Iğdır’ın yaz aylarında çok sıcak olduğunu ve bu nedenle hayvanlarını daha iyi beslenmesi için yaylaya çıkardıklarını ifade eden Çuku, şöyle konuştu:
“Yaklaşık 13 gün süren zorlu yolculukla hayvanlarımızı dinlendire dinlendire yaylaya ulaştırdık. Gelirken yağmur, kar, dolu ve tipiye yakalandık. Çok zorluk yaşadık. Yaylaya geldik ve burada yaklaşık 45 gün kalacağız. Sonrasında hayvanlarımızı araçlarla Kars’a götüreceğiz. Gece yağmur yağıyor, kurtlar da geliyor. Bir hafta önce yoğun yağışlar vardı, kar yağıyordu. Bu yüzden hayvanlarımız telef oldu.”

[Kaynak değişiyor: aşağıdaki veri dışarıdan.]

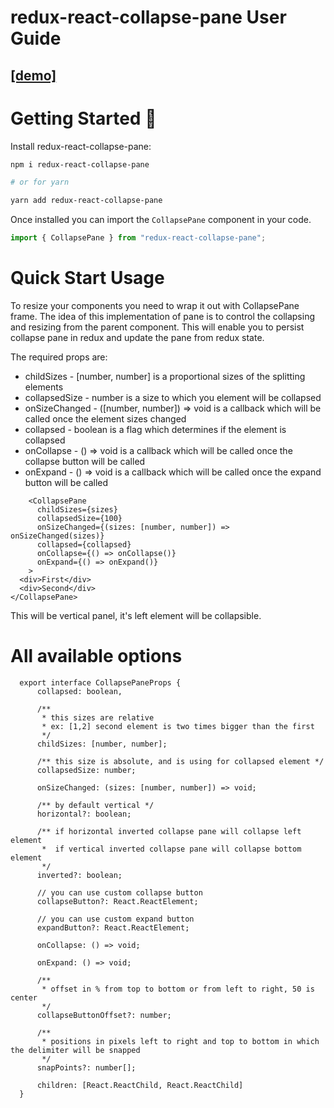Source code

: # redux-react-collapse-pane User Guide

## [[demo]](https://codesandbox.io/s/redux-react-collapse-pane-demo-7gnk4)

# Getting Started :rocket:

Install redux-react-collapse-pane:
```bash
npm i redux-react-collapse-pane

# or for yarn

yarn add redux-react-collapse-pane
```
Once installed you can import the `CollapsePane` component in your code.

```ts
import { CollapsePane } from "redux-react-collapse-pane";
```
# Quick Start Usage

To resize your components you need to wrap it out with CollapsePane frame. 
The idea of this implementation of pane is to control the collapsing and resizing from the parent component.
This will enable you to persist collapse pane in redux and update the pane from redux state.

The required props are:
- childSizes - [number, number] is a proportional sizes of the splitting elements
- collapsedSize - number is a size to which you element will be collapsed
- onSizeChanged - ([number, number]) => void is a callback which will be called once the element sizes changed
- collapsed - boolean is a flag which determines if the element is collapsed
- onCollapse - () => void is a callback which will be called once the collapse button will be called
- onExpand - () => void is a callback which will be called once the expand button will be called

```tsx
    <CollapsePane
      childSizes={sizes}
      collapsedSize={100}
      onSizeChanged={(sizes: [number, number]) => onSizeChanged(sizes)}
      collapsed={collapsed}
      onCollapse={() => onCollapse()}
      onExpand={() => onExpand()}
    >
  <div>First</div>
  <div>Second</div>
</CollapsePane>
```
This will be vertical panel, it's left element will be collapsible.

# All available options

```tsx
  export interface CollapsePaneProps {
      collapsed: boolean,

      /**
       * this sizes are relative
       * ex: [1,2] second element is two times bigger than the first
       */
      childSizes: [number, number];

      /** this size is absolute, and is using for collapsed element */
      collapsedSize: number;

      onSizeChanged: (sizes: [number, number]) => void;

      /** by default vertical */
      horizontal?: boolean;

      /** if horizontal inverted collapse pane will collapse left element
       *  if vertical inverted collapse pane will collapse bottom element
       */
      inverted?: boolean;

      // you can use custom collapse button
      collapseButton?: React.ReactElement;

      // you can use custom expand button
      expandButton?: React.ReactElement;

      onCollapse: () => void;

      onExpand: () => void;

      /**
       * offset in % from top to bottom or from left to right, 50 is center
       */
      collapseButtonOffset?: number;

      /**
       * positions in pixels left to right and top to bottom in which the delimiter will be snapped
       */
      snapPoints?: number[];

      children: [React.ReactChild, React.ReactChild]
  }
```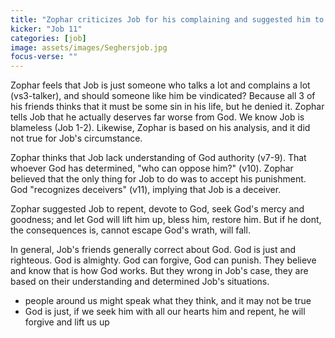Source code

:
 ```yaml
---
title: "Zophar criticizes Job for his complaining and suggested him to repent"
kicker: "Job 11"
categories: [job]
image: assets/images/Seghersjob.jpg
focus-verse: ""
---
```


Zophar feels that Job is just someone who talks a lot and complains a lot (vs3-talker), and should someone like him be vindicated? Because all 3 of his friends thinks that it must be some sin in his life, but he denied it. Zophar tells Job that he actually deserves far worse from God. We know Job is blameless (Job 1-2). Likewise, Zophar is based on his analysis, and it did not true for Job's circumstance.

Zophar thinks that Job lack understanding of God authority (v7-9). That whoever God has determined, "who can oppose him?" (v10). Zophar believed that the only thing for Job to do was to accept his punishment. God "recognizes deceivers" (v11), implying that Job is a deceiver.

Zophar suggested Job to repent, devote to God, seek God's mercy and goodness; and let God will lift him up, bless him, restore him. But if he dont, the consequences is, cannot escape God's wrath, will fall.

In general, Job's friends generally correct about God. God is just and righteous. God is almighty. God can forgive, God can punish. They believe and know that is how God works. But they wrong in Job's case, they are based on their understanding and determined Job's situations.

- people around us might speak what they think, and it may not be true
- God is just, if we seek him with all our hearts him and repent, he will forgive and lift us up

Yabani hayvan saldırılarına karşı çok dikkatli olduklarını ve gece nöbetleşe beklediklerini anlatan Çuku, “Çok şükür havalar düzeldi. 7 yıldan beridir çobanlık yapıyorum. Geceleri kurtlar saldırmasın diye hayvanlarımız için nöbet tutuyoruz. Kurtlar sürüye dalsa hepsini telef eder. Burada 4 çobanız ve hayvanları beraber otlatıyoruz. Sonbahara kadar hayvanları otlatmaya devam edeceğiz” dedi.
“Ömrüm çobanlıkla geçti”
Bölgede hayvan otlatan 57 yaşındaki Kadir Tur da 30 yıldır yaylalarda hayvan otlattığını ve ömrünün yarısının bu işle geçtiğini dile getirdi.
Mesleklerinin çok zor olduğunu, sürekli soğuk, yağmur ve zaman zaman kar yağışına maruz kaldıklarını söyleyen Tur, “Yaylada yaşamak çok zor. Gün boyu otlattığımız hayvanları karanlık çökmesiyle dinlendiriyoruz. Bazen hava o kadar soğuk oluyor ki elimizdeki değneği bile tutamıyoruz. Ömrüm çobanlıkla geçti.” diye konuştu.